Working data »
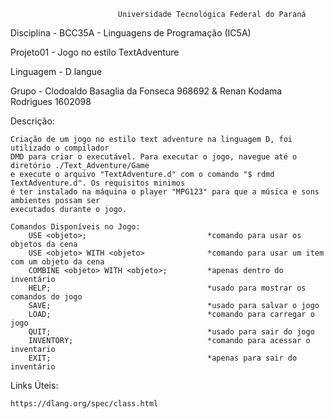 
                            Universidade Tecnológica Federal do Paraná

Disciplina  - BCC35A - Linguagens de Programação (IC5A)

Projeto01   - Jogo no estilo TextAdventure

Linguagem   - D langue

Grupo       - Clodoaldo Basaglia da Fonseca 968692 & Renan Kodama Rodrigues 1602098     




Descrição:

    Criação de um jogo no estilo text adventure na linguagem D, foi utilizado o compilador
    DMD para criar o executável. Para executar o jogo, navegue até o diretório ./Text_Adventure/Game
    e execute o arquivo "TextAdventure.d" com o comando "$ rdmd TextAdventure.d". Os requisitos minimos
    é ter instalado na máquina o player "MPG123" para que a música e sons ambientes possam ser 
    executados durante o jogo. 

    Comandos Disponíveis no Jogo:
        USE <objeto>;                           *comando para usar os objetos da cena
        USE <objeto> WITH <objeto>              *comando para usar um item com um objeto da cena
        COMBINE <objeto> WITH <objeto>;         *apenas dentro do inventário
        HELP;                                   *usado para mostrar os comandos do jogo
        SAVE;                                   *usado para salvar o jogo
        LOAD;                                   *comando para carregar o jogo
        QUIT;                                   *usado para sair do jogo
        INVENTORY;                              *comando para acessar o inventario
        EXIT;                                   *apenas para sair do inventário




Links Úteis:

    https://dlang.org/spec/class.html


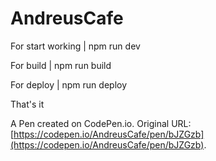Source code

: # AndreusCafe

For start working
| npm run dev

For build
| npm run build

For deploy
| npm run deploy

That's it

A Pen created on CodePen.io. Original URL: [https://codepen.io/AndreusCafe/pen/bJZGzb](https://codepen.io/AndreusCafe/pen/bJZGzb).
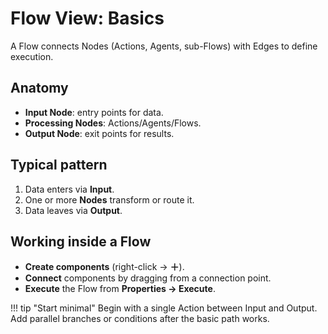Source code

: # Flow View: Basics

A Flow connects Nodes (Actions, Agents, sub-Flows) with Edges to define execution.

## Anatomy
- **Input Node**: entry points for data.
- **Processing Nodes**: Actions/Agents/Flows.
- **Output Node**: exit points for results.

## Typical pattern
1. Data enters via **Input**.
2. One or more **Nodes** transform or route it.
3. Data leaves via **Output**.

## Working inside a Flow
- **Create components** (right-click → **＋**).
- **Connect** components by dragging from a connection point.
- **Execute** the Flow from **Properties → Execute**.

!!! tip "Start minimal"
    Begin with a single Action between Input and Output. Add parallel branches or conditions after the basic path works.
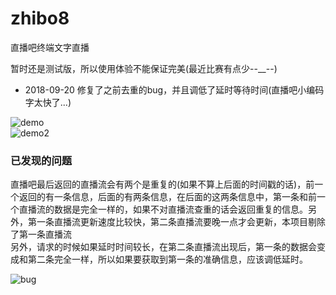# zhibo8
直播吧终端文字直播<br>

暂时还是测试版，所以使用体验不能保证完美(最近比赛有点少--__--)
<br>

- 2018-09-20
修复了之前去重的bug，并且调低了延时等待时间(直播吧小编码字太快了...)<br>

![demo](https://rawgit.com/chiwent/zhibo8/master/assets/zhibo8.png)<br>
![demo2](https://rawgit.com/chiwent/zhibo8/master/assets/zhibo8_2.png)<br>


### 已发现的问题
直播吧最后返回的直播流会有两个是重复的(如果不算上后面的时间戳的话)，前一个返回的有一条信息，后面的有两条信息，在后面的这两条信息中，第一条和前一个直播流的数据是完全一样的，如果不对直播流查重的话会返回重复的信息。另外，第一条直播流更新速度比较快，第二条直播流要晚一点才会更新，本项目剔除了第一条直播流<br>
另外，请求的时候如果延时时间较长，在第二条直播流出现后，第一条的数据会变成和第二条完全一样，所以如果要获取到第一条的准确信息，应该调低延时。<br>

![bug](https://rawgit.com/chiwent/zhibo8/master/assets/bug.png)<br>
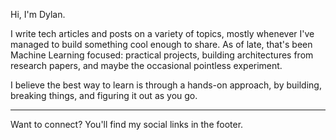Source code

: Hi, I'm Dylan. 

I write tech articles and posts on a variety of topics, mostly whenever I've managed to build something cool enough to share. As of late, that's been Machine Learning focused: practical projects, building architectures from research papers, and maybe the occasional pointless experiment.

I believe the best way to learn is through a hands-on approach, by building, breaking things, and figuring it out as you go. 

---

Want to connect? You'll find my social links in the footer.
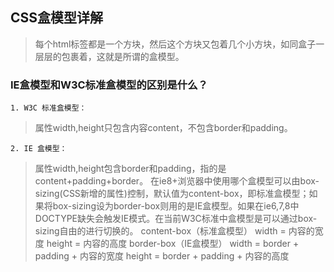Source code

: ## CSS盒模型详解
> 每个html标签都是一个方块，然后这个方块又包着几个小方块，如同盒子一层层的包裹着，这就是所谓的盒模型。

### IE盒模型和W3C标准盒模型的区别是什么？

    1. W3C 标准盒模型：
> 属性width,height只包含内容content，不包含border和padding。

    2. IE 盒模型：
> 属性width,height包含border和padding，指的是content+padding+border。
> 在ie8+浏览器中使用哪个盒模型可以由box-sizing(CSS新增的属性)控制，默认值为content-box，即标准盒模型；如果将box-sizing设为border-box则用的是IE盒模型。如果在ie6,7,8中DOCTYPE缺失会触发IE模式。在当前W3C标准中盒模型是可以通过box-sizing自由的进行切换的。
> content-box（标准盒模型）
> width = 内容的宽度
> height = 内容的高度
> border-box（IE盒模型）
> width = border + padding + 内容的宽度
> height = border + padding + 内容的高度
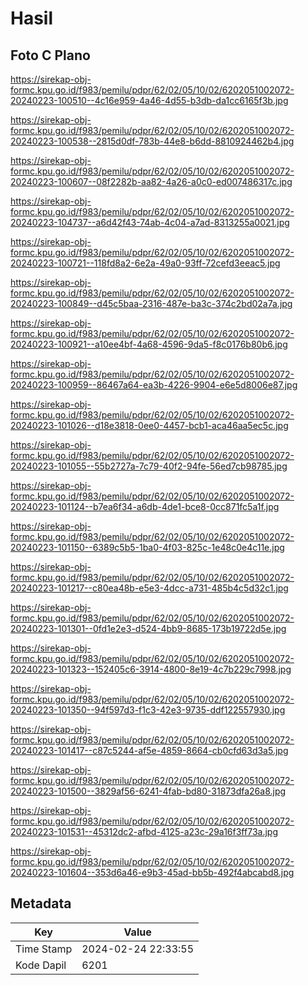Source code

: # Hasil

## Foto C Plano

https://sirekap-obj-formc.kpu.go.id/f983/pemilu/pdpr/62/02/05/10/02/6202051002072-20240223-100510--4c16e959-4a46-4d55-b3db-da1cc6165f3b.jpg

https://sirekap-obj-formc.kpu.go.id/f983/pemilu/pdpr/62/02/05/10/02/6202051002072-20240223-100538--2815d0df-783b-44e8-b6dd-8810924462b4.jpg

https://sirekap-obj-formc.kpu.go.id/f983/pemilu/pdpr/62/02/05/10/02/6202051002072-20240223-100607--08f2282b-aa82-4a26-a0c0-ed007486317c.jpg

https://sirekap-obj-formc.kpu.go.id/f983/pemilu/pdpr/62/02/05/10/02/6202051002072-20240223-104737--a6d42f43-74ab-4c04-a7ad-8313255a0021.jpg

https://sirekap-obj-formc.kpu.go.id/f983/pemilu/pdpr/62/02/05/10/02/6202051002072-20240223-100721--118fd8a2-6e2a-49a0-93ff-72cefd3eeac5.jpg

https://sirekap-obj-formc.kpu.go.id/f983/pemilu/pdpr/62/02/05/10/02/6202051002072-20240223-100849--d45c5baa-2316-487e-ba3c-374c2bd02a7a.jpg

https://sirekap-obj-formc.kpu.go.id/f983/pemilu/pdpr/62/02/05/10/02/6202051002072-20240223-100921--a10ee4bf-4a68-4596-9da5-f8c0176b80b6.jpg

https://sirekap-obj-formc.kpu.go.id/f983/pemilu/pdpr/62/02/05/10/02/6202051002072-20240223-100959--86467a64-ea3b-4226-9904-e6e5d8006e87.jpg

https://sirekap-obj-formc.kpu.go.id/f983/pemilu/pdpr/62/02/05/10/02/6202051002072-20240223-101026--d18e3818-0ee0-4457-bcb1-aca46aa5ec5c.jpg

https://sirekap-obj-formc.kpu.go.id/f983/pemilu/pdpr/62/02/05/10/02/6202051002072-20240223-101055--55b2727a-7c79-40f2-94fe-56ed7cb98785.jpg

https://sirekap-obj-formc.kpu.go.id/f983/pemilu/pdpr/62/02/05/10/02/6202051002072-20240223-101124--b7ea6f34-a6db-4de1-bce8-0cc871fc5a1f.jpg

https://sirekap-obj-formc.kpu.go.id/f983/pemilu/pdpr/62/02/05/10/02/6202051002072-20240223-101150--6389c5b5-1ba0-4f03-825c-1e48c0e4c11e.jpg

https://sirekap-obj-formc.kpu.go.id/f983/pemilu/pdpr/62/02/05/10/02/6202051002072-20240223-101217--c80ea48b-e5e3-4dcc-a731-485b4c5d32c1.jpg

https://sirekap-obj-formc.kpu.go.id/f983/pemilu/pdpr/62/02/05/10/02/6202051002072-20240223-101301--0fd1e2e3-d524-4bb9-8685-173b19722d5e.jpg

https://sirekap-obj-formc.kpu.go.id/f983/pemilu/pdpr/62/02/05/10/02/6202051002072-20240223-101323--152405c6-3914-4800-8e19-4c7b229c7998.jpg

https://sirekap-obj-formc.kpu.go.id/f983/pemilu/pdpr/62/02/05/10/02/6202051002072-20240223-101350--94f597d3-f1c3-42e3-9735-ddf122557930.jpg

https://sirekap-obj-formc.kpu.go.id/f983/pemilu/pdpr/62/02/05/10/02/6202051002072-20240223-101417--c87c5244-af5e-4859-8664-cb0cfd63d3a5.jpg

https://sirekap-obj-formc.kpu.go.id/f983/pemilu/pdpr/62/02/05/10/02/6202051002072-20240223-101500--3829af56-6241-4fab-bd80-31873dfa26a8.jpg

https://sirekap-obj-formc.kpu.go.id/f983/pemilu/pdpr/62/02/05/10/02/6202051002072-20240223-101531--45312dc2-afbd-4125-a23c-29a16f3ff73a.jpg

https://sirekap-obj-formc.kpu.go.id/f983/pemilu/pdpr/62/02/05/10/02/6202051002072-20240223-101604--353d6a46-e9b3-45ad-bb5b-492f4abcabd8.jpg


## Metadata

| Key        | Value               |
| ---------- | ------------------- |
| Time Stamp | 2024-02-24 22:33:55 |
| Kode Dapil | 6201                |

Task to carry out » Work out how many lines above contain "cena"; write only the number.

The answer » 2